~ VVD demands AMvRB measure for St. Maarten ~
THE HAGUE--The establishing of the St. Maarten Integrity Chamber is back on the agenda of the Kingdom Council of Ministers. The next meeting is on July 10 and a General Measure of the Kingdom Government ("Algemene Maatregel van Rijksbestuur" AMvRB) is a real option.
Dutch Minister of Home Affairs and Kingdom Relations Ronald Plasterk did not state specifically during a debate in the Second Chamber of the Dutch Parliament on Thursday that a decision would be taken regarding St. Maarten at the next Kingdom Council of Ministers meeting, as the agenda of meetings of the Kingdom Government are always confidential.
However, Plasterk confirmed during the debate with the Second Chamber's Permanent Committee for Kingdom Relations that there would be one last Kingdom Council of Ministers meeting before the summer recess, next week Friday.
He stopped short of saying that St. Maarten was on the agenda, but made clear that there would be consequences for St. Maarten now that the Dutch Caribbean country had failed to meet the June 30 deadline to approve a national ordinance to establish the Integrity Chamber.
In an invited comment, St. Maarten Justice Minister Dennis Richardson told The Daily Herald via e-mail: "The Council of Ministers is preparing a response to suggested changes to the draft national ordinance on the Integrity Chamber as was done with the proposals of Member of Parliament Sarah Wescot-Williams."

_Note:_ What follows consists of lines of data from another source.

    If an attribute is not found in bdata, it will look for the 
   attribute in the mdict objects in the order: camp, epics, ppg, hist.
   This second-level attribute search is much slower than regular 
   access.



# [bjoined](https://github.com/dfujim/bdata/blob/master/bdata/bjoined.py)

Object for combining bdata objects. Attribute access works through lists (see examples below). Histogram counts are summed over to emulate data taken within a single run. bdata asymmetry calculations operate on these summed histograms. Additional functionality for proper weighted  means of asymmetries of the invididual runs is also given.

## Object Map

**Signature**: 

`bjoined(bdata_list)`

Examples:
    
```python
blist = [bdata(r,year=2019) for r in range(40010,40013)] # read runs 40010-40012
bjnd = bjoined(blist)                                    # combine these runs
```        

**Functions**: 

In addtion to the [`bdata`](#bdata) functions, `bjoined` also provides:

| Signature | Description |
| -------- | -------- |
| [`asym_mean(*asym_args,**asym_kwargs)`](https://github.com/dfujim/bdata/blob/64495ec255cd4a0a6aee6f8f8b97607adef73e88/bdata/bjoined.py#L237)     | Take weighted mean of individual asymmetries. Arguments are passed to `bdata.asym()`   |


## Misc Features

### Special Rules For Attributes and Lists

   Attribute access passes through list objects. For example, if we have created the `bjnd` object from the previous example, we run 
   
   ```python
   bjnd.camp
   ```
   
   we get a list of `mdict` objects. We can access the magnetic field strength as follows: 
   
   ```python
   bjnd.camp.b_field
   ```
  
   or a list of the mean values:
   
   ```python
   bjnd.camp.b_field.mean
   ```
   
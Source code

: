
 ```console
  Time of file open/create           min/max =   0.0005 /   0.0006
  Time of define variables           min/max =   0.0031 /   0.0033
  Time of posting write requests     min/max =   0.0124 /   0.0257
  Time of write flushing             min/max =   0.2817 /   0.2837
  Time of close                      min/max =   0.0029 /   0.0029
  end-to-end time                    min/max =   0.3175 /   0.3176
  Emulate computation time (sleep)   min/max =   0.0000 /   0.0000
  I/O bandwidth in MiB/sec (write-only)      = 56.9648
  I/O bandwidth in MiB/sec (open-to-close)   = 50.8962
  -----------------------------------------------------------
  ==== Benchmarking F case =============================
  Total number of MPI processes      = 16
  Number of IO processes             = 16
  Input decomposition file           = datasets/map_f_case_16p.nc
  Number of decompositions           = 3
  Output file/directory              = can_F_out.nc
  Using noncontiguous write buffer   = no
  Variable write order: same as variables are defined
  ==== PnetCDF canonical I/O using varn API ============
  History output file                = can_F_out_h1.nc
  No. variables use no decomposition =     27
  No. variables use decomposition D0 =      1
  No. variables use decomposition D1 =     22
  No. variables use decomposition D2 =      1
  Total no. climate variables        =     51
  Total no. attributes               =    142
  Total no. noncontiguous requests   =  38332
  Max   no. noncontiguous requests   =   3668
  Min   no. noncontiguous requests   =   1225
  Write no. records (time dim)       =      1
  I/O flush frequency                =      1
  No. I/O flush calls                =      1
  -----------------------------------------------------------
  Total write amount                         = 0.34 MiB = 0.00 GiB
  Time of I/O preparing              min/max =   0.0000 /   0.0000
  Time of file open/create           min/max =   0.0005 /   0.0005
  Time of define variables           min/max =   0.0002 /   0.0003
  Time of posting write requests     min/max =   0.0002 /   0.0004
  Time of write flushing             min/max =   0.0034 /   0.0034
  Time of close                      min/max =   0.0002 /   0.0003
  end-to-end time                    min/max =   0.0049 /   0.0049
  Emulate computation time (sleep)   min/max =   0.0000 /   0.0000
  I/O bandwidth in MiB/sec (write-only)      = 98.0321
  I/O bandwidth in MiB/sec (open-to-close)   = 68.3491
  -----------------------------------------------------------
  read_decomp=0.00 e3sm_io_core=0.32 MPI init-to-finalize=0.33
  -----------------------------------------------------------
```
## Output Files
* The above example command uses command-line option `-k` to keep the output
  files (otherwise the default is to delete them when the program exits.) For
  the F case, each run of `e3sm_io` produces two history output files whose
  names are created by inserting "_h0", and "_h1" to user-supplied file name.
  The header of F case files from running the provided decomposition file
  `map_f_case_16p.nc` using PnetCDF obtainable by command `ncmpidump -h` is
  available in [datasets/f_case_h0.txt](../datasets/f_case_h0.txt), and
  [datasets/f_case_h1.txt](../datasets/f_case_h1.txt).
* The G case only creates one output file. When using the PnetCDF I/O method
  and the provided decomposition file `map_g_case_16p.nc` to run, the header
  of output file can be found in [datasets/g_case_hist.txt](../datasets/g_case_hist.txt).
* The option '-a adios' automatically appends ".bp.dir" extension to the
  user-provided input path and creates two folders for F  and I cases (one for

Parliament, Richardson added, "will subsequently have to reconvene, debate the matters and establish a national ordinance. I have confidence that Parliament will eventually do this."
The St. Maarten Parliament has not only deferred the handling of the draft ordinance until after the summer recess, but also has proposed amendments to the law, which is against the agreement that the Governments of the Netherlands and St. Maarten signed on May 24.
"The deadline has passed; that is no public secret. We had an agreement which took a long time to materialise because I was convinced that it was much more effective to tackle integrity issues with the support of the local government. But there is an end to everything. No national redress has taken place. Let there be no mistake: St. Maarten will be kept to the agreement," stated Plasterk.
He did not use the term AMvRB as Member of the Second Chamber André Bosman of the liberal democratic VVD party did. Bosman pointedly asked Plasterk whether the Kingdom Government would impose an AMvRB to ensure that the Integrity Chamber would be established according to the wishes of The Hague.
According to Bosman, there was a "clear agreement" with St. Maarten. That agreement included a timeframe which St. Maarten has failed to stick to, he said.
"In the opinion of the VVD this is again an example of stretching things and failing to live up to agreements. Integrity is a big problem in St. Maarten, the local politicians know that and they are not doing anything about it. I presume that the AMvRB is on the agenda of the upcoming Kingdom Council of Ministers. For the VVD there is no more room for further negotiations," he said. He emphasised that follow-up action had to take place.
Member of Parliament (MP) Ronald van Raak of the Socialist Party (SP) concurred with Bosman that swift follow-up was required to establish the Integrity Chamber as soon as possible. He concurred with Bosman that the St. Maarten Parliament was "stalling."
Van Raak also wanted to know how far Minister Plasterk was in the process to initiate a criminal investigation into the alleged ties between the underworld and upper world in Curaçao and St. Maarten with special focus on the (illegal) gambling sector. The Second Chamber recently almost unanimously adopted a motion of Van Raak and Bosman calling on the Dutch Government to initiate this investigation, if possible with the assistance of the two countries in question.
Plasterk replied that the matter had his "full attention" and that he was taking the wish of the Dutch Parliament "very seriously." He said it was essential to strengthen the entire law enforcement sector in the Dutch Caribbean countries; otherwise, a so-called waterbed effect could evolve with crime moving to other areas.
"It is a major exercise that requires the support and input of all four countries," said Plasterk, who clarified that the talks were not entirely concluded on this matter. He said "significant investments" were required and it was imperative that the effort stay out of the influence of politics. "We don't want to have a situation where local politics decides that a certain investigation has to be stopped," he said.